### WORK INSTRUCTIONS
I need the lines below from the one with "5 | 2017.12.11" down to the one with "5 | 2017.07.31" reproduced exactly, both ends included, and nothing else.
.....
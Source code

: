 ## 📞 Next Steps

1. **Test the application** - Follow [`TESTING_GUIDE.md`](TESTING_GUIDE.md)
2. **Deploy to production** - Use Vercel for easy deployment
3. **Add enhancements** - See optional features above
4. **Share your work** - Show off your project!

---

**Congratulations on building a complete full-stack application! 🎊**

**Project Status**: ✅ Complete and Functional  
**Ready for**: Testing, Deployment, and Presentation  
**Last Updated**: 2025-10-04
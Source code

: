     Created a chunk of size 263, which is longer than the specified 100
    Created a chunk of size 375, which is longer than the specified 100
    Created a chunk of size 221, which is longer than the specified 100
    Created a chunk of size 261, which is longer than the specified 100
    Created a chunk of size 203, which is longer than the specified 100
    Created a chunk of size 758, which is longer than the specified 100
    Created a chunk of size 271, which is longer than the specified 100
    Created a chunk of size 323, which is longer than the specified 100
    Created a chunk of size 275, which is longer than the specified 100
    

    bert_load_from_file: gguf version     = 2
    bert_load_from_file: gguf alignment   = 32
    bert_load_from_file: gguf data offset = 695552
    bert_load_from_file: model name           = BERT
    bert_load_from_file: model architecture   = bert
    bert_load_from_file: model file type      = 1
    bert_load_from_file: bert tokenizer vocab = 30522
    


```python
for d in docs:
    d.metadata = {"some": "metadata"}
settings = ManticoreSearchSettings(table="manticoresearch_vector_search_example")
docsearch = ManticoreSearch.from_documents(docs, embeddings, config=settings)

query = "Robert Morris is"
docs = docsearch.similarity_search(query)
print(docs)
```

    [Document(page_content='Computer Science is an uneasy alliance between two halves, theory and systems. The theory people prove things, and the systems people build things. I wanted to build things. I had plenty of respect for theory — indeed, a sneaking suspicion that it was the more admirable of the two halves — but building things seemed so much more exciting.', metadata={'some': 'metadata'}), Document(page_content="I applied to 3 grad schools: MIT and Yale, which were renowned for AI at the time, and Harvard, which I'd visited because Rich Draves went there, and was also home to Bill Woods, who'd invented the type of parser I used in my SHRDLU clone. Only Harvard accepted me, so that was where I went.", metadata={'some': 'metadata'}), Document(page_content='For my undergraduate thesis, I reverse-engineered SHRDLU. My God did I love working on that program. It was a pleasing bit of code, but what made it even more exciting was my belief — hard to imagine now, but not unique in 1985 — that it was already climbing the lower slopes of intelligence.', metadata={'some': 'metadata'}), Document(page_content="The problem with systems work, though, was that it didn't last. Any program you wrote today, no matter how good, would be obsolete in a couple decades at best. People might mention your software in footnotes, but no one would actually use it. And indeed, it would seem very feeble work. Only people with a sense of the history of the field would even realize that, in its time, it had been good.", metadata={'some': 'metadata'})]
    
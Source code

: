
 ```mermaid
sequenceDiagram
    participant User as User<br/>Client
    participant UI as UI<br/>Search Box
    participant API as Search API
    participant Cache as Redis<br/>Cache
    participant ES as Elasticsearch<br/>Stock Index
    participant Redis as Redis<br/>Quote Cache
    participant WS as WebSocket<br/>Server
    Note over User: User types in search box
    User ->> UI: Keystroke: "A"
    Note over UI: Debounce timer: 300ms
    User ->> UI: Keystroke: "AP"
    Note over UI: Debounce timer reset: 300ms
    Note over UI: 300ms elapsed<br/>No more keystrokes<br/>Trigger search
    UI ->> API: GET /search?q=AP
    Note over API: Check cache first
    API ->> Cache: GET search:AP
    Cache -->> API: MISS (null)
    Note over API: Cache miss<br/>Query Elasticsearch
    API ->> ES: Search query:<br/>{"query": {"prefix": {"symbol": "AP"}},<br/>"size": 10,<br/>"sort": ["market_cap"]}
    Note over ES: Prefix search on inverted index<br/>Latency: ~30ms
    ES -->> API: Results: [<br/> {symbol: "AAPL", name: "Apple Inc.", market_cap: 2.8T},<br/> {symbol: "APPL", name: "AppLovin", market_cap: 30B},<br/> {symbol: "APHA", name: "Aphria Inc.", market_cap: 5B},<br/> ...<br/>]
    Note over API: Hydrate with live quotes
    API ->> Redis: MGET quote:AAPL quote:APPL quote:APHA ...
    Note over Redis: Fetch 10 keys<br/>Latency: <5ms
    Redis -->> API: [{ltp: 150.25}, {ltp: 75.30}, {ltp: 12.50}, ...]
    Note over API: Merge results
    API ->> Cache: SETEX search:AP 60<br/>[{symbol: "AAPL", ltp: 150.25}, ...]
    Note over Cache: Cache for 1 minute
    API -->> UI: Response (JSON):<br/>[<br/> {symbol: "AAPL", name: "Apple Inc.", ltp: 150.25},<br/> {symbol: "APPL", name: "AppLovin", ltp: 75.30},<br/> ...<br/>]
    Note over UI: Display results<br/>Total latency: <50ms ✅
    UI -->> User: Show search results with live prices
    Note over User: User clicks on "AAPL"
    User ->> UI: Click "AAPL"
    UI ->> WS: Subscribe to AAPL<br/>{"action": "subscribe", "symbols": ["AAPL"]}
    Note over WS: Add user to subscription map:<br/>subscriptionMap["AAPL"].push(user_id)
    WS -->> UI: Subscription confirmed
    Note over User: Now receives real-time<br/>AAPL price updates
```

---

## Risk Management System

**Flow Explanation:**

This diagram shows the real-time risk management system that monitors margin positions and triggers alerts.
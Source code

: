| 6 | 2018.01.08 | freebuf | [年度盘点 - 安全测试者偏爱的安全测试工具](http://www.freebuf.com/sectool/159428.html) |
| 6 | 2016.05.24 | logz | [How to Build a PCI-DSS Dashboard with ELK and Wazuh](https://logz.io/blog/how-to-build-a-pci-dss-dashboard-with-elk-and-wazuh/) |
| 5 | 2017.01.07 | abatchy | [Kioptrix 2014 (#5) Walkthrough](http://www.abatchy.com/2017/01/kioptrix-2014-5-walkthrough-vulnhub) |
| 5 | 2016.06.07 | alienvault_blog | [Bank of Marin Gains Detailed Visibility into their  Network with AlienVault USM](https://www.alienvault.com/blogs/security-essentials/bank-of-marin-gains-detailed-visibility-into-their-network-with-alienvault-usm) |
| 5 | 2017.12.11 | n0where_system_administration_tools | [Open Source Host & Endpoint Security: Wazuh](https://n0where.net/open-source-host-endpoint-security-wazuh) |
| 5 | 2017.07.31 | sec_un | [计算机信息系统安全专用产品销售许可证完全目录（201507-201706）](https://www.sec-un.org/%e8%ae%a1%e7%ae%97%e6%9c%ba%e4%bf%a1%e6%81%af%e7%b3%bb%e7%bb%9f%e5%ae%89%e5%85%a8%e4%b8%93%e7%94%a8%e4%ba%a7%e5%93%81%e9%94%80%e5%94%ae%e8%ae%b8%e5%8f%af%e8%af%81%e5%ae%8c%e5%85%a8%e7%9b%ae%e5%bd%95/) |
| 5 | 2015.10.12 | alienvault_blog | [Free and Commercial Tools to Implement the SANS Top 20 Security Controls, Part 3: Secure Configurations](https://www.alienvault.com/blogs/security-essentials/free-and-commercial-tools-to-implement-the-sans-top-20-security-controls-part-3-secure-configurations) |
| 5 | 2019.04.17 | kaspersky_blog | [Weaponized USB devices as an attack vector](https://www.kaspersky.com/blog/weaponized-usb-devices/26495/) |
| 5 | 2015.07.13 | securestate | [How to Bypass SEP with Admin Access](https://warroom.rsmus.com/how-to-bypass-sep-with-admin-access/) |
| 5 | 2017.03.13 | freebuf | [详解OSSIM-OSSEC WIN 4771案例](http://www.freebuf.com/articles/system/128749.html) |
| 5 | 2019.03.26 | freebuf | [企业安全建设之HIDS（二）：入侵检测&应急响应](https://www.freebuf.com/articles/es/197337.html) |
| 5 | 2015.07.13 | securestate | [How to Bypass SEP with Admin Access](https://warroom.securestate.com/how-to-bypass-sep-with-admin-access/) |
.....
### TASK OUTPUT
| 5 | 2017.12.11 | n0where_system_administration_tools | [Open Source Host & Endpoint Security: Wazuh](https://n0where.net/open-source-host-endpoint-security-wazuh) |
| 5 | 2017.07.31 | sec_un | [计算机信息系统安全专用产品销售许可证完全目录（201507-201706）](https://www.sec-un.org/%e8%ae%a1%e7%ae%97%e6%9c%ba%e4%bf%a1%e6%81%af%e7%b3%bb%e7%bb%9f%e5%ae%89%e5%85%a8%e4%b8%93%e7%94%a8%e4%ba%a7%e5%93%81%e9%94%80%e5%94%ae%e8%ae%b8%e5%8f%af%e8%af%81%e5%ae%8c%e5%85%a8%e7%9b%ae%e5%bd%95/) |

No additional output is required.